Published in The Express Tribune, December 17th, 2015.
The Age of Letters is past. There will be no more collections of the musings of literary lions or us less exalted. As the internet shrinks the space between all of us the archaisms of ink bottles and fountain pens are fading fast. Writing, as in using a cursive script, may also disappear in parts of the world as technology advances and voice-recognition computing is of sufficient quality that the emails of tomorrow will be dictated rather than tapped out on a keyboard.
My library shelves hold dozens of volumes of letters. Of late I have been seeking out the letters written during the Raj years from husbands and wives, brothers and sisters, who found themselves in India and chronicled their lives in ‘letters home’. A surprising number were kept and then collected, edited and published and they make for fascinating reading.
There is an intimacy about a letter that you never get with electronic comms, a sense of the person on the other side of the paper, their presence somehow folded into the envelope, an elusive miasma there between the sheets that you can hold to your nose and just faintly catch the scent of the writer.
That intimacy can be preserved over time, and the postal services of nations worldwide provided a window on history that has a permanence about it that is never going to be matched in the ephemeral and transitory emails and tweets that are today’s bread-and-butter comms-wise. There is no more ‘waiting for the postman’ — the Woolf letters revealed that there were up to nine deliveries a day in central London in the 1930s, the last at 7pm — and who today has a letter knife, or an inkwell for that matter?

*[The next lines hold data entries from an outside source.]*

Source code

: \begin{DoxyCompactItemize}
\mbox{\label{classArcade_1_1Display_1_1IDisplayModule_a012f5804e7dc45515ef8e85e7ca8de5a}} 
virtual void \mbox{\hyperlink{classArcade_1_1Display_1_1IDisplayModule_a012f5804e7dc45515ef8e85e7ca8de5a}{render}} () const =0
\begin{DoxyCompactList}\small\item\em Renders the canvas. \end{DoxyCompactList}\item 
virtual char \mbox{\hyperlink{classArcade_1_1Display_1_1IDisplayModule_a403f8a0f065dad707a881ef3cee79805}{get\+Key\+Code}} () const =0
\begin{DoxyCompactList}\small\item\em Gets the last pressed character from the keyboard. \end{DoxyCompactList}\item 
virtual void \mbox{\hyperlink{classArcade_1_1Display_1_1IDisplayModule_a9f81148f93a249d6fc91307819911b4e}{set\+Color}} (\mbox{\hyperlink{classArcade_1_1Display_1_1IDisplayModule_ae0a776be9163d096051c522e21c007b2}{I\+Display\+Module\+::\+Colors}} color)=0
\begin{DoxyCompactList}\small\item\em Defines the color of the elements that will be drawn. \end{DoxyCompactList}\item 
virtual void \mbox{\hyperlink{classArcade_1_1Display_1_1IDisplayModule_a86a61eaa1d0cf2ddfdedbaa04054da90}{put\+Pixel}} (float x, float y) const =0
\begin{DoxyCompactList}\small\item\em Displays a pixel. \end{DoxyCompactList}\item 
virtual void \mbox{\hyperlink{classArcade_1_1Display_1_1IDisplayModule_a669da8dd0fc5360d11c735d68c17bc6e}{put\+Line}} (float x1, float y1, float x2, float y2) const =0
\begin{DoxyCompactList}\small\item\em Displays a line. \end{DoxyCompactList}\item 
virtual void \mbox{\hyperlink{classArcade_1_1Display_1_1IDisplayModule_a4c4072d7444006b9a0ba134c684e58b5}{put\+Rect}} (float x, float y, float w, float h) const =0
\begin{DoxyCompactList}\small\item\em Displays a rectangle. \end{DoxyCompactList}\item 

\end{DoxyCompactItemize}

Does it matter, this loss of a handwritten heritage? The hard-nosed cynic in me says ‘no’. Everything that was new 20 years ago is 20 years old now. When I travel I carry an iPod not a Sony Walkman. The video-cassettes are long gone and my hi-fi systems (yes… there are more than one) talk to the internet which is how I listen to most radio, and the majority of my music is now delivered via a digital source.
And I don’t get letters anymore other than official notifications of changes to pension payments or reminders to renew my subscription of the BBC Music Magazine. No envelopes with familiar handwriting that can be put to one side and then later opened and read often slowly and carefully, with a cup of tea and a biscuit, with cat on lap.
Yet there are letters. Hundreds upon hundreds of them. They sit in files at the back of my office awaiting editing — something of a faint hope I suspect — and they are a record of much of my life and times in Pakistan between November 1993 when I wrote my first from here to there, and 1999 when I wrote my last from there to here. After that… not very much. Printouts of a few emails but thin pickings for anybody going through my papers after my death. In those files is a complete record, both sides of the conversation, of a courtship that was conducted over nearly two years entirely by letter. The evolution of a relationship that is now 22-year-old can be charted. Mine written in sepia ink, hers in ball-pen. The fountain pen and the inkbottle are on my writing desk now, relics. Right… time to mow today’s crop of emails I suppose… tootle-pip!
Published in The Express Tribune, December 17th, 2015.